Source texts of formatted documents:

■ ■ ■ ■ ■

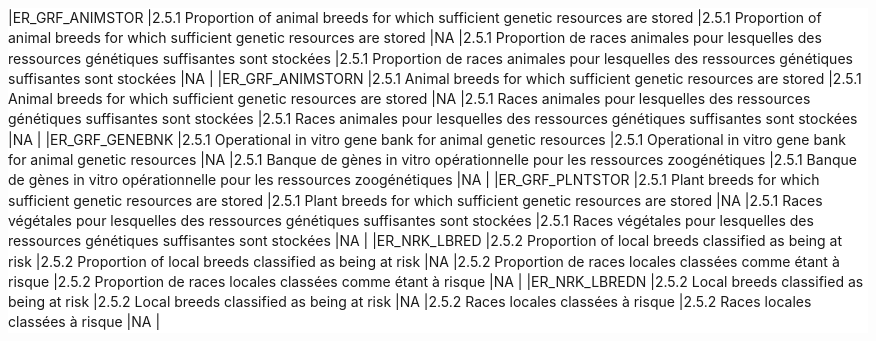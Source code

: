 |ER_GRF_ANIMSTOR   |2.5.1 Proportion of animal breeds for which sufficient genetic resources are stored                                                                                                                  |2.5.1 Proportion of animal breeds for which sufficient genetic resources are stored                                                                                                                  |NA             |2.5.1 Proportion de races animales pour lesquelles des ressources génétiques suffisantes sont stockées                                                                                                                              |2.5.1 Proportion de races animales pour lesquelles des ressources génétiques suffisantes sont stockées                                                                                                                              |NA             |
|ER_GRF_ANIMSTORN  |2.5.1 Animal breeds for which sufficient genetic resources are stored                                                                                                                                |2.5.1 Animal breeds for which sufficient genetic resources are stored                                                                                                                                |NA             |2.5.1 Races animales pour lesquelles des ressources génétiques suffisantes sont stockées                                                                                                                                            |2.5.1 Races animales pour lesquelles des ressources génétiques suffisantes sont stockées                                                                                                                                            |NA             |
|ER_GRF_GENEBNK    |2.5.1 Operational in vitro gene bank for animal genetic resources                                                                                                                                    |2.5.1 Operational in vitro gene bank for animal genetic resources                                                                                                                                    |NA             |2.5.1 Banque de gènes in vitro opérationnelle pour les ressources zoogénétiques                                                                                                                                                     |2.5.1 Banque de gènes in vitro opérationnelle pour les ressources zoogénétiques                                                                                                                                                     |NA             |
|ER_GRF_PLNTSTOR   |2.5.1 Plant breeds for which sufficient genetic resources are stored                                                                                                                                 |2.5.1 Plant breeds for which sufficient genetic resources are stored                                                                                                                                 |NA             |2.5.1 Races végétales pour lesquelles des ressources génétiques suffisantes sont stockées                                                                                                                                           |2.5.1 Races végétales pour lesquelles des ressources génétiques suffisantes sont stockées                                                                                                                                           |NA             |
|ER_NRK_LBRED      |2.5.2 Proportion of local breeds classified as being at risk                                                                                                                                         |2.5.2 Proportion of local breeds classified as being at risk                                                                                                                                         |NA             |2.5.2 Proportion de races locales classées comme étant à risque                                                                                                                                                                     |2.5.2 Proportion de races locales classées comme étant à risque                                                                                                                                                                     |NA             |
|ER_NRK_LBREDN     |2.5.2 Local breeds classified as being at risk                                                                                                                                                       |2.5.2 Local breeds classified as being at risk                                                                                                                                                       |NA             |2.5.2 Races locales classées à risque                                                                                                                                                                                               |2.5.2 Races locales classées à risque                                                                                                                                                                                               |NA             |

■ ■ ■ ■ ■

Print each of the records above exactly as written, leaving no picture in the copy.

-- SOLVED PROBLEM --
Source code

: |ER_GRF_ANIMSTOR   |2.5.1 Proportion of animal breeds for which sufficient genetic resources are stored                                                                                                                  |2.5.1 Proportion of animal breeds for which sufficient genetic resources are stored                                                                                                                  |NA             |2.5.1 Proportion de races animales pour lesquelles des ressources génétiques suffisantes sont stockées                                                                                                                              |2.5.1 Proportion de races animales pour lesquelles des ressources génétiques suffisantes sont stockées                                                                                                                              |NA             |
|ER_GRF_ANIMSTORN  |2.5.1 Animal breeds for which sufficient genetic resources are stored                                                                                                                                |2.5.1 Animal breeds for which sufficient genetic resources are stored                                                                                                                                |NA             |2.5.1 Races animales pour lesquelles des ressources génétiques suffisantes sont stockées                                                                                                                                            |2.5.1 Races animales pour lesquelles des ressources génétiques suffisantes sont stockées                                                                                                                                            |NA             |
|ER_GRF_GENEBNK    |2.5.1 Operational in vitro gene bank for animal genetic resources                                                                                                                                    |2.5.1 Operational in vitro gene bank for animal genetic resources                                                                                                                                    |NA             |2.5.1 Banque de gènes in vitro opérationnelle pour les ressources zoogénétiques                                                                                                                                                     |2.5.1 Banque de gènes in vitro opérationnelle pour les ressources zoogénétiques                                                                                                                                                     |NA             |
|ER_GRF_PLNTSTOR   |2.5.1 Plant breeds for which sufficient genetic resources are stored                                                                                                                                 |2.5.1 Plant breeds for which sufficient genetic resources are stored                                                                                                                                 |NA             |2.5.1 Races végétales pour lesquelles des ressources génétiques suffisantes sont stockées                                                                                                                                           |2.5.1 Races végétales pour lesquelles des ressources génétiques suffisantes sont stockées                                                                                                                                           |NA             |
|ER_NRK_LBRED      |2.5.2 Proportion of local breeds classified as being at risk                                                                                                                                         |2.5.2 Proportion of local breeds classified as being at risk                                                                                                                                         |NA             |2.5.2 Proportion de races locales classées comme étant à risque                                                                                                                                                                     |2.5.2 Proportion de races locales classées comme étant à risque                                                                                                                                                                     |NA             |
|ER_NRK_LBREDN     |2.5.2 Local breeds classified as being at risk                                                                                                                                                       |2.5.2 Local breeds classified as being at risk                                                                                                                                                       |NA             |2.5.2 Races locales classées à risque                                                                                                                                                                                               |2.5.2 Races locales classées à risque                                                                                                                                                                                               |NA             |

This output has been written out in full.